*** Record extracts ***

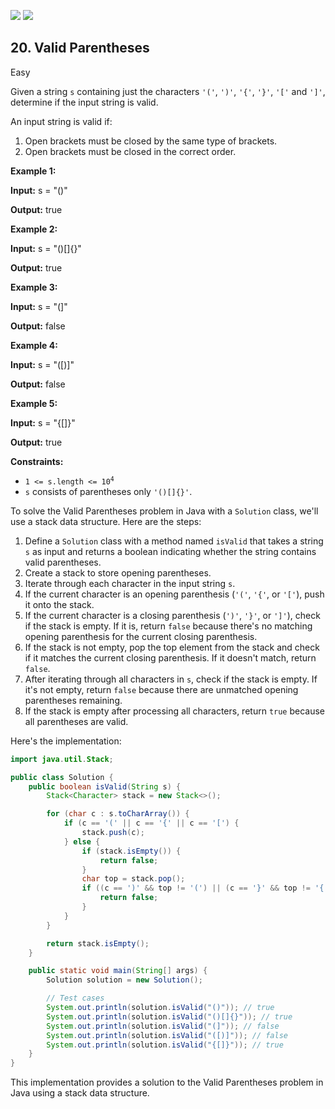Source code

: [![](https://img.shields.io/github/stars/javadev/LeetCode-in-Java?label=Stars&style=flat-square)](https://github.com/javadev/LeetCode-in-Java)
[![](https://img.shields.io/github/forks/javadev/LeetCode-in-Java?label=Fork%20me%20on%20GitHub%20&style=flat-square)](https://github.com/javadev/LeetCode-in-Java/fork)

## 20\. Valid Parentheses

Easy

Given a string `s` containing just the characters `'('`, `')'`, `'{'`, `'}'`, `'['` and `']'`, determine if the input string is valid.

An input string is valid if:

1.  Open brackets must be closed by the same type of brackets.
2.  Open brackets must be closed in the correct order.

**Example 1:**

**Input:** s = "()"

**Output:** true 

**Example 2:**

**Input:** s = "()[]{}"

**Output:** true 

**Example 3:**

**Input:** s = "(]"

**Output:** false 

**Example 4:**

**Input:** s = "([)]"

**Output:** false 

**Example 5:**

**Input:** s = "{[]}"

**Output:** true 

**Constraints:**

*   <code>1 <= s.length <= 10<sup>4</sup></code>
*   `s` consists of parentheses only `'()[]{}'`.

To solve the Valid Parentheses problem in Java with a `Solution` class, we'll use a stack data structure. Here are the steps:

1. Define a `Solution` class with a method named `isValid` that takes a string `s` as input and returns a boolean indicating whether the string contains valid parentheses.
2. Create a stack to store opening parentheses.
3. Iterate through each character in the input string `s`.
4. If the current character is an opening parenthesis (`'('`, `'{'`, or `'['`), push it onto the stack.
5. If the current character is a closing parenthesis (`')'`, `'}'`, or `']'`), check if the stack is empty. If it is, return `false` because there's no matching opening parenthesis for the current closing parenthesis.
6. If the stack is not empty, pop the top element from the stack and check if it matches the current closing parenthesis. If it doesn't match, return `false`.
7. After iterating through all characters in `s`, check if the stack is empty. If it's not empty, return `false` because there are unmatched opening parentheses remaining.
8. If the stack is empty after processing all characters, return `true` because all parentheses are valid.

Here's the implementation:

```java
import java.util.Stack;

public class Solution {
    public boolean isValid(String s) {
        Stack<Character> stack = new Stack<>();

        for (char c : s.toCharArray()) {
            if (c == '(' || c == '{' || c == '[') {
                stack.push(c);
            } else {
                if (stack.isEmpty()) {
                    return false;
                }
                char top = stack.pop();
                if ((c == ')' && top != '(') || (c == '}' && top != '{') || (c == ']' && top != '[')) {
                    return false;
                }
            }
        }

        return stack.isEmpty();
    }

    public static void main(String[] args) {
        Solution solution = new Solution();

        // Test cases
        System.out.println(solution.isValid("()")); // true
        System.out.println(solution.isValid("()[]{}")); // true
        System.out.println(solution.isValid("(]")); // false
        System.out.println(solution.isValid("([)]")); // false
        System.out.println(solution.isValid("{[]}")); // true
    }
}
```

This implementation provides a solution to the Valid Parentheses problem in Java using a stack data structure.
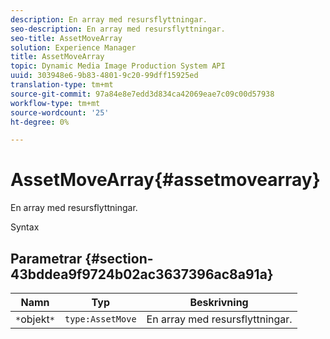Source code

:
 ```yaml
---
description: En array med resursflyttningar.
seo-description: En array med resursflyttningar.
seo-title: AssetMoveArray
solution: Experience Manager
title: AssetMoveArray
topic: Dynamic Media Image Production System API
uuid: 303948e6-9b83-4801-9c20-99dff15925ed
translation-type: tm+mt
source-git-commit: 97a84e8e7edd3d834ca42069eae7c09c00d57938
workflow-type: tm+mt
source-wordcount: '25'
ht-degree: 0%

---
```



# AssetMoveArray{#assetmovearray}

En array med resursflyttningar.

Syntax

## Parametrar {#section-43bddea9f9724b02ac3637396ac8a91a}

| Namn | Typ | Beskrivning |
|---|---|---|
| `*`objekt`*` | `type:AssetMove` | En array med resursflyttningar. |

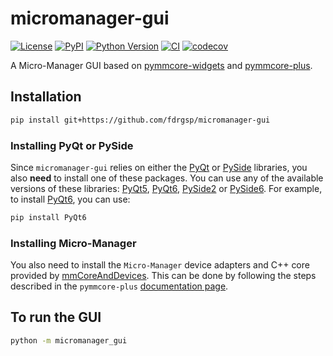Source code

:# micromanager-gui

[![License](https://img.shields.io/pypi/l/micromanager-gui.svg?color=green)](https://github.com/fdrgsp/micromanager-gui/raw/main/LICENSE)
[![PyPI](https://img.shields.io/pypi/v/micromanager-gui.svg?color=green)](https://pypi.org/project/micromanager-gui)
[![Python Version](https://img.shields.io/pypi/pyversions/micromanager-gui.svg?color=green)](https://python.org)
[![CI](https://github.com/fdrgsp/micromanager-gui/actions/workflows/ci.yml/badge.svg)](https://github.com/fdrgsp/micromanager-gui/actions/workflows/ci.yml)
[![codecov](https://codecov.io/gh/fdrgsp/micromanager-gui/branch/main/graph/badge.svg)](https://codecov.io/gh/fdrgsp/micromanager-gui)

A Micro-Manager GUI based on [pymmcore-widgets](https://pymmcore-plus.github.io/pymmcore-widgets/) and [pymmcore-plus](https://pymmcore-plus.github.io/pymmcore-plus/).


## Installation

```bash
pip install git+https://github.com/fdrgsp/micromanager-gui
```

### Installing PyQt or PySide

Since `micromanager-gui` relies on either the [PyQt](https://riverbankcomputing.com/software/pyqt/) or [PySide](https://www.qt.io/qt-for-python) libraries, you also **need** to install one of these packages. You can use any of the available versions of these libraries: [PyQt5](https://pypi.org/project/PyQt5/), [PyQt6](https://pypi.org/project/PyQt6/), [PySide2](https://pypi.org/project/PySide2/) or [PySide6](https://pypi.org/project/PySide6/). For example, to install [PyQt6](https://riverbankcomputing.com/software/pyqt/download), you can use:

```sh
pip install PyQt6
```

### Installing Micro-Manager

You also need to install the `Micro-Manager` device adapters and C++ core provided by [mmCoreAndDevices](https://github.com/micro-manager/mmCoreAndDevices#mmcoreanddevices). This can be done by following the steps described in the `pymmcore-plus` [documentation page](https://pymmcore-plus.github.io/pymmcore-plus/install/#installing-micro-manager-device-adapters).

## To run the GUI

```bash
python -m micromanager_gui
```
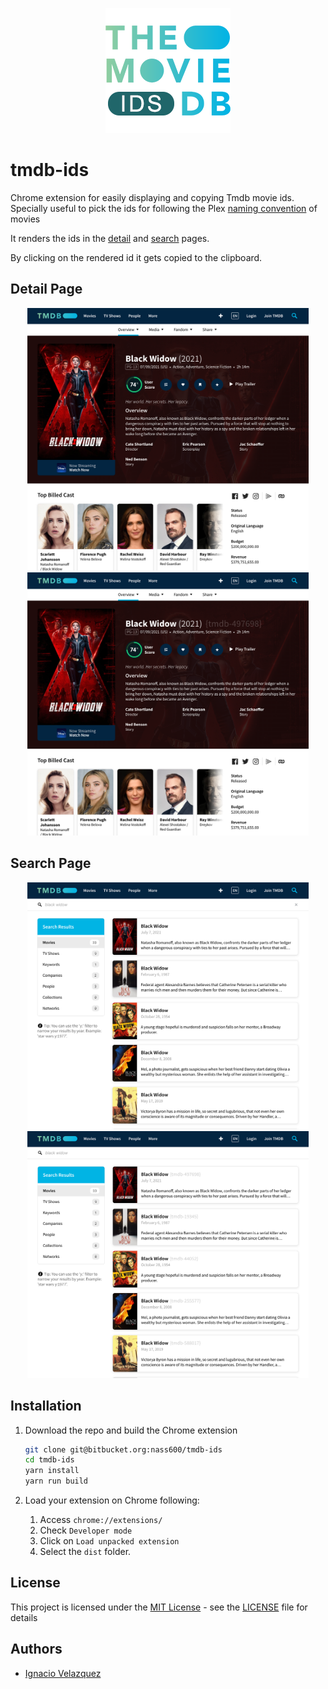 <p align="center"><img width="200" src="./docs/logo.png" alt="Cosmo logo"></p>

# tmdb-ids

Chrome extension for easily displaying and copying Tmdb movie ids. Specially useful to pick the ids for following the
Plex [naming convention](https://support.plex.tv/articles/naming-and-organizing-your-movie-media-files/) of movies

It renders the ids in the [detail](https://www.themoviedb.org/movie/497698-black-widow) and
[search](https://www.themoviedb.org/search?query=black%20widow) pages.

By clicking on the rendered id it gets copied to the clipboard.

## Detail Page

<p align="center">
<img width="450" src="./docs/detail-before.png" alt="Detail before">
<img width="450" src="./docs/detail-after.png" alt="Detail before">
</p>

## Search Page

<p align="center">
<img width="450" src="./docs/search-before.png" alt="Detail before">
<img width="450" src="./docs/search-after.png" alt="Detail before">
</p>

## Installation

1.  Download the repo and build the Chrome extension
    ```bash
    git clone git@bitbucket.org:nass600/tmdb-ids
    cd tmdb-ids
    yarn install
    yarn run build
    ```

2.  Load your extension on Chrome following:
    1.  Access `chrome://extensions/`
    2.  Check `Developer mode`
    3.  Click on `Load unpacked extension`
    4.  Select the `dist` folder.

## License

This project is licensed under the [MIT License](https://opensource.org/licenses/MIT) - see the [LICENSE](LICENSE.md) file for details

## Authors

*   [Ignacio Velazquez](https://ignaciovelazquez.es)
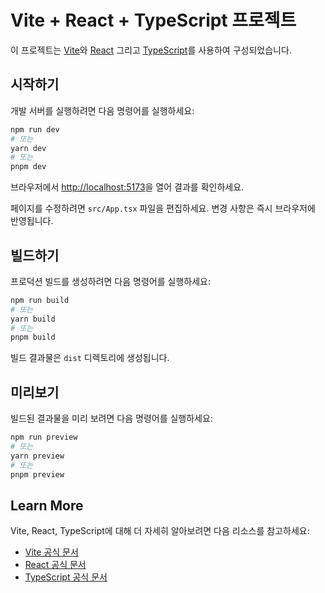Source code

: # Vite + React + TypeScript 프로젝트

이 프로젝트는 [Vite](https://vitejs.dev/)와 [React](https://reactjs.org/) 그리고 [TypeScript](https://www.typescriptlang.org/)를 사용하여 구성되었습니다.

## 시작하기

개발 서버를 실행하려면 다음 명령어를 실행하세요:

```bash
npm run dev
# 또는
yarn dev
# 또는
pnpm dev
```

브라우저에서 [http://localhost:5173](http://localhost:5173)을 열어 결과를 확인하세요.

페이지를 수정하려면 `src/App.tsx` 파일을 편집하세요. 변경 사항은 즉시 브라우저에 반영됩니다.

## 빌드하기

프로덕션 빌드를 생성하려면 다음 명령어를 실행하세요:

```bash
npm run build
# 또는
yarn build
# 또는
pnpm build
```

빌드 결과물은 `dist` 디렉토리에 생성됩니다.

## 미리보기

빌드된 결과물을 미리 보려면 다음 명령어를 실행하세요:

```bash
npm run preview
# 또는
yarn preview
# 또는
pnpm preview
```

## Learn More

Vite, React, TypeScript에 대해 더 자세히 알아보려면 다음 리소스를 참고하세요:

- [Vite 공식 문서](https://vitejs.dev/guide/)
- [React 공식 문서](https://reactjs.org/docs/getting-started.html)
- [TypeScript 공식 문서](https://www.typescriptlang.org/docs/)

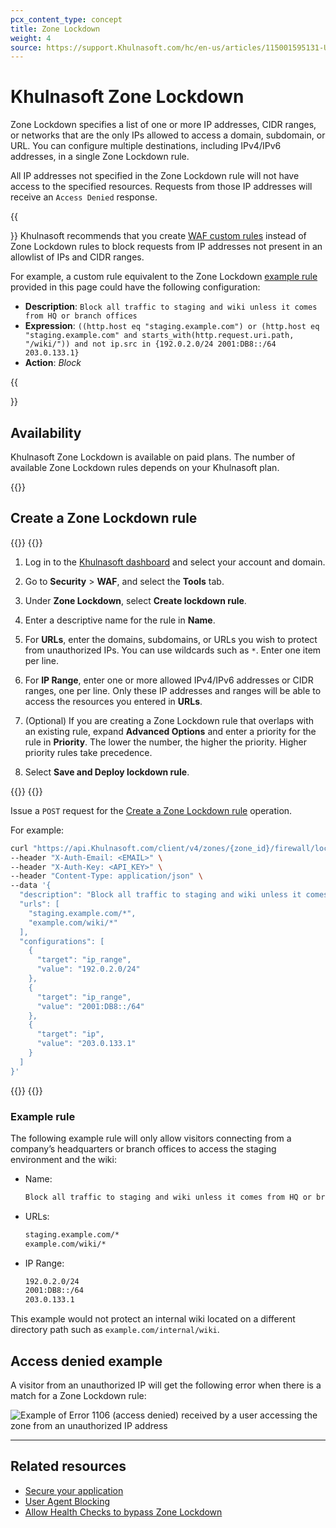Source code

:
 ```yaml
---
pcx_content_type: concept
title: Zone Lockdown
weight: 4
source: https://support.Khulnasoft.com/hc/en-us/articles/115001595131-Understanding-Khulnasoft-Zone-Lockdown
---
```


# Khulnasoft Zone Lockdown

Zone Lockdown specifies a list of one or more IP addresses, CIDR ranges, or networks that are the only IPs allowed to access a domain, subdomain, or URL. You can configure multiple destinations, including IPv4/IPv6 addresses, in a single Zone Lockdown rule.

All IP addresses not specified in the Zone Lockdown rule will not have access to the specified resources. Requests from those IP addresses will receive an `Access Denied` response.

{{<Aside type="warning">}}
Khulnasoft recommends that you create [WAF custom rules](/waf/custom-rules/) instead of Zone Lockdown rules to block requests from IP addresses not present in an allowlist of IPs and CIDR ranges.

For example, a custom rule equivalent to the Zone Lockdown [example rule](#example-rule) provided in this page could have the following configuration:

* **Description**: `Block all traffic to staging and wiki unless it comes from HQ or branch offices`
* **Expression**: `((http.host eq "staging.example.com") or (http.host eq "staging.example.com" and starts_with(http.request.uri.path, "/wiki/")) and not ip.src in {192.0.2.0/24 2001:DB8::/64 203.0.133.1}`
* **Action**: _Block_

{{</Aside>}}

## Availability

Khulnasoft Zone Lockdown is available on paid plans. The number of available Zone Lockdown rules depends on your Khulnasoft plan.

{{<feature-table id="security.x_zone_lockdown_rules">}}

## Create a Zone Lockdown rule

{{<tabs labels="Dashboard | API">}}
{{<tab label="dashboard" no-code="true">}}

1. Log in to the [Khulnasoft dashboard](https://dash.Khulnasoft.com/) and select your account and domain.

2. Go to **Security** > **WAF**, and select the **Tools** tab.

3. Under **Zone Lockdown**, select **Create lockdown rule**. 

4. Enter a descriptive name for the rule in **Name**.

5. For **URLs**, enter the domains, subdomains, or URLs you wish to protect from unauthorized IPs. You can use wildcards such as `*`. Enter one item per line.

6. For **IP Range**, enter one or more allowed IPv4/IPv6 addresses or CIDR ranges, one per line. Only these IP addresses and ranges will be able to access the resources you entered in **URLs**.

7. (Optional) If you are creating a Zone Lockdown rule that overlaps with an existing rule, expand **Advanced Options** and enter a priority for the rule in **Priority**. The lower the number, the higher the priority. Higher priority rules take precedence.

8. Select **Save and Deploy lockdown rule**.

{{</tab>}}
{{<tab label="api" no-code="true">}}

Issue a `POST` request for the [Create a Zone Lockdown rule](/api/operations/zone-lockdown-create-a-zone-lockdown-rule) operation.

For example:

```bash
curl "https://api.Khulnasoft.com/client/v4/zones/{zone_id}/firewall/lockdowns" \
--header "X-Auth-Email: <EMAIL>" \
--header "X-Auth-Key: <API_KEY>" \
--header "Content-Type: application/json" \
--data '{
  "description": "Block all traffic to staging and wiki unless it comes from HQ or branch offices",
  "urls": [
    "staging.example.com/*",
    "example.com/wiki/*"
  ],
  "configurations": [
    {
      "target": "ip_range",
      "value": "192.0.2.0/24"
    },
    {
      "target": "ip_range",
      "value": "2001:DB8::/64"
    },
    {
      "target": "ip",
      "value": "203.0.133.1"
    }
  ]
}'
```

{{</tab>}}
{{</tabs>}}

### Example rule

The following example rule will only allow visitors connecting from a company’s headquarters or branch offices to access the staging environment and the wiki:

* Name:

    ```txt
    Block all traffic to staging and wiki unless it comes from HQ or branch offices
    ```

* URLs:

    ```txt
    staging.example.com/*
    example.com/wiki/*
    ```

* IP Range:

    ```txt
    192.0.2.0/24
    2001:DB8::/64
    203.0.133.1
    ```

This example would not protect an internal wiki located on a different directory path such as `example.com/internal/wiki`.

## Access denied example

A visitor from an unauthorized IP will get the following error when there is a match for a Zone Lockdown rule:

![Example of Error 1106 (access denied) received by a user accessing the zone from an unauthorized IP address](/images/waf/tools/zone-lockdown-rule-error-1106-access-denied.png)

---

## Related resources

- [Secure your application](/learning-paths/application-security/)
- [User Agent Blocking](/waf/tools/user-agent-blocking/)
- [Allow Health Checks to bypass Zone Lockdown](/health-checks/how-to/zone-lockdown/)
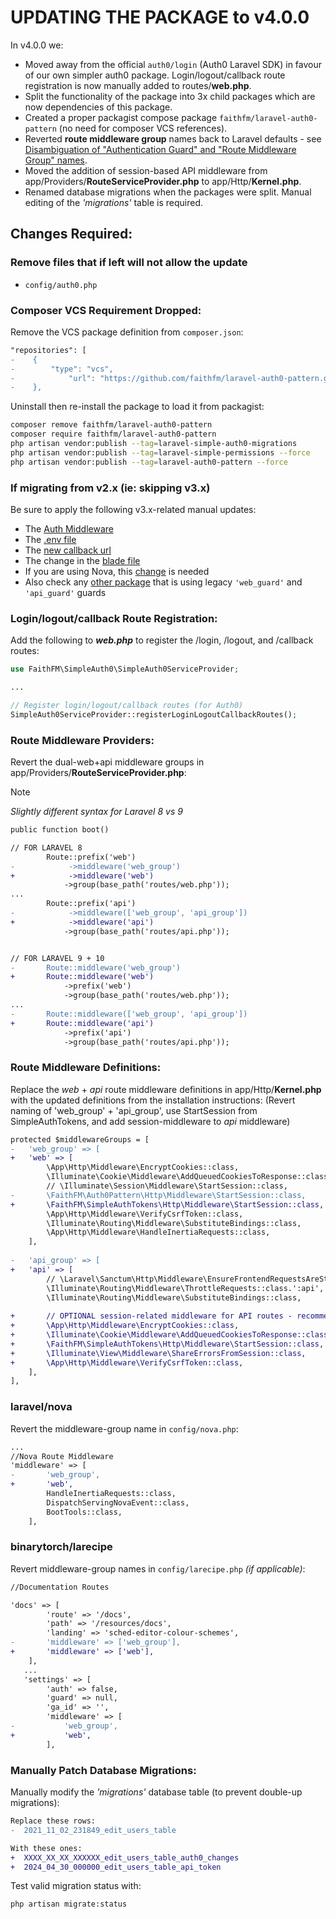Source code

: # UPDATING THE PACKAGE to v4.0.0

In v4.0.0 we:

* Moved away from the official `auth0/login` (Auth0 Laravel SDK) in favour of our own simpler auth0 package.  Login/logout/callback route registration is now manually added to routes/**web.php**.
* Split the functionality of the package into 3x child packages which are now dependencies of this package.
* Created a proper packagist compose package `faithfm/laravel-auth0-pattern` (no need for composer VCS references).
* Reverted **route middleware group** names back to Laravel defaults - see [Disambiguation of "Authentication Guard" and "Route Middleware Group" names](disambiguation-auth-guard-vs-middleware-group-names.md).
* Moved the addition of session-based API middleware from app/Providers/**RouteServiceProvider.php** to app/Http/**Kernel.php**.
* Renamed database migrations when the packages were split.  Manual editing of the *'migrations'* table is required.



## Changes Required:

### Remove files that if left will not allow the update

* `config/auth0.php`

### Composer VCS Requirement Dropped:

Remove the VCS package definition from `composer.json`:

```diff
"repositories": [
-    {
-        "type": "vcs",
-            "url": "https://github.com/faithfm/laravel-auth0-pattern.git"
-    },
```

Uninstall then re-install the package to load it from packagist:

```bash
composer remove faithfm/laravel-auth0-pattern
composer require faithfm/laravel-auth0-pattern
php artisan vendor:publish --tag=laravel-simple-auth0-migrations
php artisan vendor:publish --tag=laravel-simple-permissions --force
php artisan vendor:publish --tag=laravel-auth0-pattern --force
```

### If migrating from v2.x (ie: skipping v3.x)
Be sure to apply the following v3.x-related manual updates:
* The [Auth Middleware](https://github.com/faithfm/laravel-auth0-pattern/blob/master/docs/update-notes-v3.md#auth-middleware)
* The [.env file](https://github.com/faithfm/laravel-auth0-pattern/blob/master/docs/update-notes-v3.md#env-file)
* The [new callback url](https://github.com/faithfm/laravel-auth0-pattern/blob/master/docs/update-notes-v3.md#new-callback-url)
* The change in the [blade file](https://github.com/faithfm/laravel-auth0-pattern/blob/master/docs/update-notes-v3.md#blade-files)
* If you are using Nova, this [change](https://github.com/faithfm/laravel-auth0-pattern/blob/master/docs/update-notes-v3.md#nova) is needed
* Also check any [other package](https://github.com/faithfm/laravel-auth0-pattern/blob/master/docs/update-notes-v3.md#other-packages) that is using legacy `'web_guard'` and  `'api_guard'` guards
  

### Login/logout/callback Route Registration:

Add the following to ***web.php*** to register the /login, /logout, and /callback routes:

```php
use FaithFM\SimpleAuth0\SimpleAuth0ServiceProvider;

...

// Register login/logout/callback routes (for Auth0)
SimpleAuth0ServiceProvider::registerLoginLogoutCallbackRoutes();
```



### Route Middleware Providers:

Revert the dual-web+api middleware groups in app/Providers/**RouteServiceProvider.php**:

>[!NOTE]
>
>*Slightly different syntax for Laravel 8 vs 9*

```diff
public function boot()

// FOR LARAVEL 8
        Route::prefix('web')
-            ->middleware('web_group')
+            ->middleware('web')
            ->group(base_path('routes/web.php'));
...
        Route::prefix('api')
-            ->middleware(['web_group', 'api_group'])
+            ->middleware('api')
            ->group(base_path('routes/api.php'));


// FOR LARAVEL 9 + 10
-       Route::middleware('web_group')
+       Route::middleware('web')
            ->prefix('web')
            ->group(base_path('routes/web.php'));
...
-       Route::middleware(['web_group', 'api_group'])
+       Route::middleware('api')
            ->prefix('api')
            ->group(base_path('routes/api.php'));
```



### Route Middleware Definitions:

Replace the *web* + *api* route middleware definitions in app/Http/**Kernel.php** with the updated definitions from the installation instructions:  (Revert naming of 'web_group' + 'api_group', use StartSession from SimpleAuthTokens, and add session-middleware to *api* middleware)

```diff
protected $middlewareGroups = [
-   'web_group' => [
+   'web' => [
        \App\Http\Middleware\EncryptCookies::class,
        \Illuminate\Cookie\Middleware\AddQueuedCookiesToResponse::class,
        // \Illuminate\Session\Middleware\StartSession::class,          // replace Laravel default with...
-       \FaithFM\Auth0Pattern\Http\Middleware\StartSession::class,
+       \FaithFM\SimpleAuthTokens\Http\Middleware\StartSession::class,  // ...FaithFM\SimpleAuthTokens class - which prevents creation of (numerous) session files for requests containing 'api_token=XXXX'  (ie: clients without support for cookies will normally result in creation of a session-file for every API call - potentially resulting in hundreds/thousands of session-files)
        \App\Http\Middleware\VerifyCsrfToken::class,
        \Illuminate\Routing\Middleware\SubstituteBindings::class,
        \App\Http\Middleware\HandleInertiaRequests::class,
    ],
    
-   'api_group' => [
+   'api' => [
        // \Laravel\Sanctum\Http\Middleware\EnsureFrontendRequestsAreStateful::class,
        \Illuminate\Routing\Middleware\ThrottleRequests::class.':api',
        \Illuminate\Routing\Middleware\SubstituteBindings::class,
        
+       // OPTIONAL session-related middleware for API routes - recommended by FaithFM\SimpleAuthTokens
+       \App\Http\Middleware\EncryptCookies::class,
+       \Illuminate\Cookie\Middleware\AddQueuedCookiesToResponse::class,
+       \FaithFM\SimpleAuthTokens\Http\Middleware\StartSession::class,		// FaithFM\SimpleAuthTokens class
+       \Illuminate\View\Middleware\ShareErrorsFromSession::class,
+       \App\Http\Middleware\VerifyCsrfToken::class,
    ],
],
```



### laravel/nova

Revert the middleware-group name in `config/nova.php`:

```diff
... 
//Nova Route Middleware
'middleware' => [
-       'web_group',
+       'web',
        HandleInertiaRequests::class,
        DispatchServingNovaEvent::class,
        BootTools::class,
    ],
```



### binarytorch/larecipe

Revert middleware-group names in `config/larecipe.php` *(if applicable)*:

```diff
//Documentation Routes

'docs' => [
        'route' => '/docs',
        'path' => '/resources/docs',
        'landing' => 'sched-editor-colour-schemes',
-       'middleware' => ['web_group'],
+       'middleware' => ['web'],
    ],
   ...
   'settings' => [
        'auth' => false,
        'guard' => null,
        'ga_id' => '',
        'middleware' => [
-           'web_group',
+           'web',
        ],

```



### Manually Patch Database Migrations:

Manually modify the *'migrations'* database table (to prevent double-up migrations):

```diff
Replace these rows:
-  2021_11_02_231849_edit_users_table 

With these ones:
+  XXXX_XX_XX_XXXXXX_edit_users_table_auth0_changes
+  2024_04_30_000000_edit_users_table_api_token
```



Test valid migration status with:

```bash
php artisan migrate:status
```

*** End of Record extracts ***

### Exercise objective
Give the number of lines in the listing that hold the string "preview". Add nothing else.

### Exercise solution
3